Tepatnya ke mana Tyndale pergi di Jerman tidak diketahui dengan pasti. Beberapa bukti memperlihatkan bahwa ia ke Hamburg, tempat ia mungkin berada selama satu tahun. Apakah ia bertemu Luther? Hal ini tidak pasti, meskipun tuduhan terhadap Monmouth mengatakan bahwa ia memang bertemu. Satu hal yang pasti: Tyndale sibuk mengerjakan terjemahan Kitab-Kitab Yunani. Di mana manuskripnya dapat dicetak? Ia mempercayakan pekerjaan ini kepada Peter Quentell di Cologne.
Semuanya berjalan lancar sampai John Dobneck, di tempat lain dikenal sebagai Cochlaeus, mengetahui apa yang sedang terjadi. Cochlaeus segera melaporkan penemuannya kepada seorang teman karib dari Henry VIII yang dengan segera mendapatkan izin untuk melarang Quentell mencetak terjemahan Tyndale.

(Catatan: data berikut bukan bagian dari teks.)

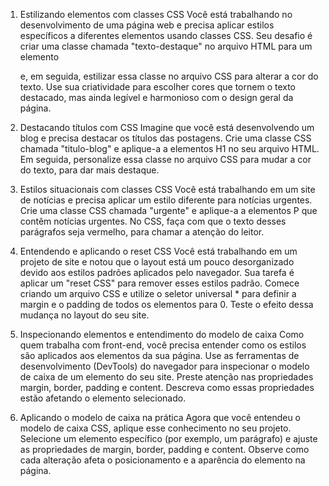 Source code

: 1) Estilizando elementos com classes CSS
Você está trabalhando no desenvolvimento de uma página web e precisa aplicar estilos específicos a diferentes elementos usando classes CSS. Seu desafio é criar uma classe chamada "texto-destaque" no arquivo HTML para um elemento <p>e, em seguida, estilizar essa classe no arquivo CSS para alterar a cor do texto. Use sua criatividade para escolher cores que tornem o texto destacado, mas ainda legível e harmonioso com o design geral da página.

2) Destacando títulos com CSS
Imagine que você está desenvolvendo um blog e precisa destacar os títulos das postagens. Crie uma classe CSS chamada "titulo-blog" e aplique-a a elementos H1 no seu arquivo HTML. Em seguida, personalize essa classe no arquivo CSS para mudar a cor do texto, para dar mais destaque.

3) Estilos situacionais com classes CSS
Você está trabalhando em um site de notícias e precisa aplicar um estilo diferente para notícias urgentes. Crie uma classe CSS chamada "urgente" e aplique-a a elementos P que contêm notícias urgentes. No CSS, faça com que o texto desses parágrafos seja vermelho, para chamar a atenção do leitor.

4) Entendendo e aplicando o reset CSS
Você está trabalhando em um projeto de site e notou que o layout está um pouco desorganizado devido aos estilos padrões aplicados pelo navegador. Sua tarefa é aplicar um "reset CSS" para remover esses estilos padrão. Comece criando um arquivo CSS e utilize o seletor universal * para definir a margin e o padding de todos os elementos para 0. Teste o efeito dessa mudança no layout do seu site.

5) Inspecionando elementos e entendimento do modelo de caixa
Como quem trabalha com front-end, você precisa entender como os estilos são aplicados aos elementos da sua página. Use as ferramentas de desenvolvimento (DevTools) do navegador para inspecionar o modelo de caixa de um elemento do seu site. Preste atenção nas propriedades margin, border, padding e content. Descreva como essas propriedades estão afetando o elemento selecionado.

6) Aplicando o modelo de caixa na prática
Agora que você entendeu o modelo de caixa CSS, aplique esse conhecimento no seu projeto. Selecione um elemento específico (por exemplo, um parágrafo) e ajuste as propriedades de margin, border, padding e content. Observe como cada alteração afeta o posicionamento e a aparência do elemento na página.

Tyndale dan asistennya, William Roye, lari menyelamatkan diri, membawa halaman-halaman Injil Matius yang telah dicetak. Mereka berlayar melalui Sungai Rhine menuju Worms, tempat mereka menyelesaikan pekerjaan ini. Akhirnya, 6.000 salinan dari edisi pertama Perjanjian Baru dari Tyndale dicetak.*
Sukses—Walaupun Tentangan
Menerjemahkan dan mencetak adalah suatu problem. Membawa Alkitab ke Inggris adalah problem lain. Agen-agen gereja dan kalangan berwenang duniawi bertekad untuk mencegah pengiriman menyeberangi Selat Inggris, tetapi para pedagang yang ramah menyediakan jalan keluar. Buku-buku tersebut disembunyikan di dalam tumpukan kain dan barang dagangan lain, dan diselundupkan ke pantai Inggris dan terus ke Skotlandia. Tyndale merasa besar hati, tetapi perjuangannya barulah mulai.
Pada tanggal 11 Februari 1526, Kardinal Wolsey, yang ditemani oleh 36 uskup dan para pejabat gereja lain, berkumpul dekat Katedral St. Paul di London ”untuk menyaksikan keranjang-keranjang besar yang penuh dengan buku dilemparkan ke dalam api”. Di antaranya terdapat beberapa salinan dari terjemahan Tyndale yang berharga. Dari edisi pertama ini, sekarang hanya ada dua salinan yang masih ada. Satu-satunya salinan yang lengkap (tidak termasuk halaman judul) ada di Perpustakaan Inggris. Ironisnya, salinan yang satu lagi, dengan 71 halaman yang hilang, ditemukan di Perpustakaan Katedral St. Paul. Bagaimana salinan itu bisa ada di situ, tidak seorang pun tahu.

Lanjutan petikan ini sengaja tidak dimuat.